Meanwhile, in addition to the qt-graphicssystem angle of attack above,
there's at least four different alternative angles of attack you can try:
1) As it's graphics system and graphics accel related (I know as I had a
hinting issue with early r5xx series hd4650 Radeon I was running back
when the only way to get opengl with the native freedomware drivers was
to run live-git versions of mesa/xf86-video-ati/kernel-drm/xorg-server,
etc, but THAT one was bad enough entire chunks of letters were entirely
disappearing, rather worse than a kerning issue!), you can of course try
tinkering with that, different kernels, driver versions, freedomware vs
servantware drivers (if you can agree to waive your rights as required to
have permission to run the latter, I can't and don't, so that's not an
option here), maybe even different graphics cards if you're not running a
laptop without a slot for it, etc. If you have anti-aliasing options,
try fiddling with that in particular.
2) Try tinkering with kde's font hinting settings. This one I know can
affect the problem as it's what I used to work around the graphics accel
related problem I mentioned above, but you'll have to experiment to see
if it helps for your case or makes it worse. KDE settings, common
appearance and behavior, application appearance, fonts. Down under the
individual font selectors, try toggling the use antialiasing option, and/
or with it on, click on configure and you'll get a dialog with options
for hinting weight and sub-pixel rendering, plus a place to put in a font-
size exclusion range if desired. (If you read the wikipedia entry on
hinting, you'll understand how a size exclusion range could be of help
since hinting has to balance readability at small sizes with font detail
at larger sizes.)
In my case, I disabling hinting entirely, until the graphics drivers bug
was worked out, was my workaround. While I was actually missing chunks
of letters, a far worse issue than you're seeing, if the kerning/hinting
is incorrect as it appears to be in your case, simply disabling it may
still help even if the default kerning isn't ideal, since the hinting can
actually make the problem worse instead of better. OTOH, maybe you need
to enable or turn up the hinting, if it's off or low.

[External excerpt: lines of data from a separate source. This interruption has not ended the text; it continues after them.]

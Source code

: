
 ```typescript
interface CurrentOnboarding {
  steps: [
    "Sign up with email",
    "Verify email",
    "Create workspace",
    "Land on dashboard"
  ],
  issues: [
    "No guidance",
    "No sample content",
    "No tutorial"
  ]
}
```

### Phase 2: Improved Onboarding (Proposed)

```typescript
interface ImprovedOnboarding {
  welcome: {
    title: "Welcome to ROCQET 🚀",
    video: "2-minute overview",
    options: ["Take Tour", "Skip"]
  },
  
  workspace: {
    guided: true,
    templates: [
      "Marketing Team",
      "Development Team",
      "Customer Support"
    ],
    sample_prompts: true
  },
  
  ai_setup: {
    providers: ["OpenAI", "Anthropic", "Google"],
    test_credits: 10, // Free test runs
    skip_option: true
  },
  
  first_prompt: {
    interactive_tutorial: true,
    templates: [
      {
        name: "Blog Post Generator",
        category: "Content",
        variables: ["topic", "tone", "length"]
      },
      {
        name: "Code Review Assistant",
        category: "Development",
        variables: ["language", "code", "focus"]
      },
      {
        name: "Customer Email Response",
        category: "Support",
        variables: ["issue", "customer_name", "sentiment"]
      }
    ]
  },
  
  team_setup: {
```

3) Simply try a different font. You'll need to experiment a bit to see
which font roles affect the areas where you see the bug, but given the
dramatic differences between fonts in the way they handle hinting/
kerning, it may well be that whatever font you're using tickles the bug
you're seeing, and selecting an alternative font could easily be the
simplest way around the problem.
4) Given that you're running gentoo, you have the additional option of
fiddling with freetype USE flags. (Binary distro users would just have
to take what was installed, unless they wanted to do the rebuild entirely
on their own.) In particular, take a look at USE=autohinter. The
"hinting instructor" used for truetype fonts was patented for many years,
and thus the unpatented autohinter was the former default. But a couple
years ago, the patent expired, and freetype now defaults to using the
previously patented truetype "hint instructor". However, in addition to
some people preferring the autohinter or unhinted, a LOT of FLOSS (as
well as servantware designed to work on FLOSS) had been designed to work
without the then-patented technology, and it's reasonable to assume
there's still lingering bugs with some fonts and some software, when used
with the now patent-expired and thus new default. Thus, flipping this
USE flag and rebuilding freetype could make a difference, particularly if
the affected font is truetype-based (see #3 about testing a different
Duncan - List replies preferred. No HTML msgs.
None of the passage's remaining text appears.